Document images with source code
Start of Block

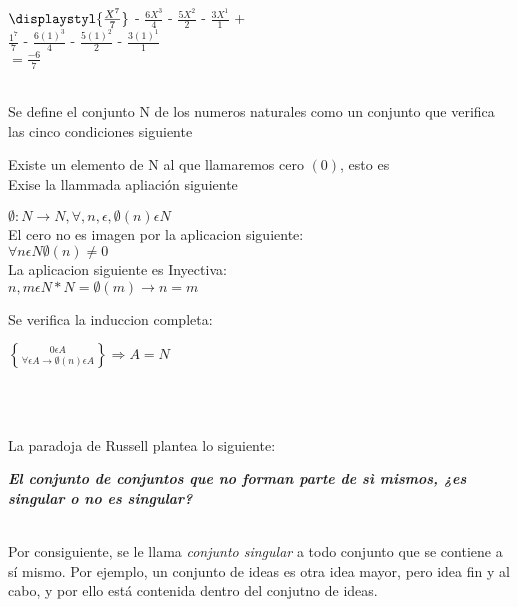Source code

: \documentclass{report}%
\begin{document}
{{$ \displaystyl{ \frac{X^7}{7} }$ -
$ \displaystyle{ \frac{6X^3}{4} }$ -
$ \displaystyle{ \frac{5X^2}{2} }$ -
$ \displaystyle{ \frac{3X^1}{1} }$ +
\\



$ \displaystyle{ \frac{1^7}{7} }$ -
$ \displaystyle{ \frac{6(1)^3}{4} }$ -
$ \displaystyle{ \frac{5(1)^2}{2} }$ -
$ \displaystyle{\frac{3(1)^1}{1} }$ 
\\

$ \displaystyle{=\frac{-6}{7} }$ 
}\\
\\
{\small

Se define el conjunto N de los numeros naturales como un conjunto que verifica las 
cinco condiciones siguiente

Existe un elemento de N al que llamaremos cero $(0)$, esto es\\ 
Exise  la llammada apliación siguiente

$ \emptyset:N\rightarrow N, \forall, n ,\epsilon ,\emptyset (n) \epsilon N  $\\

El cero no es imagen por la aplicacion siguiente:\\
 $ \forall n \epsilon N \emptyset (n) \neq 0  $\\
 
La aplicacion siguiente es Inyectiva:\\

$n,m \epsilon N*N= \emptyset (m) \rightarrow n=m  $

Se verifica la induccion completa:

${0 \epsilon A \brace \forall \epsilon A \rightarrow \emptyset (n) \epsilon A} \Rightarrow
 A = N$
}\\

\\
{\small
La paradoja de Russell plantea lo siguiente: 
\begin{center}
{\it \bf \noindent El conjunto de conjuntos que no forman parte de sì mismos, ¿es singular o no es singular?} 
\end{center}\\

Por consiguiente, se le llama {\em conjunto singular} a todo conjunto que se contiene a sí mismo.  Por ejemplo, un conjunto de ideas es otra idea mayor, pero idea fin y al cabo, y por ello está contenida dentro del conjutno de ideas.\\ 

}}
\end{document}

End of Block

Select the lines from the entries that include the word "conjunto".

RESULT FOR THIS TASK →
Se define el conjunto N de los numeros naturales como un conjunto que verifica las 
{\it \bf \noindent El conjunto de conjuntos que no forman parte de sì mismos, ¿es singular o no es singular?} 
Por consiguiente, se le llama {\em conjunto singular} a todo conjunto que se contiene a sí mismo.  Por ejemplo, un conjunto de ideas es otra idea mayor, pero idea fin y al cabo, y por ello está contenida dentro del conjutno de ideas.\\ 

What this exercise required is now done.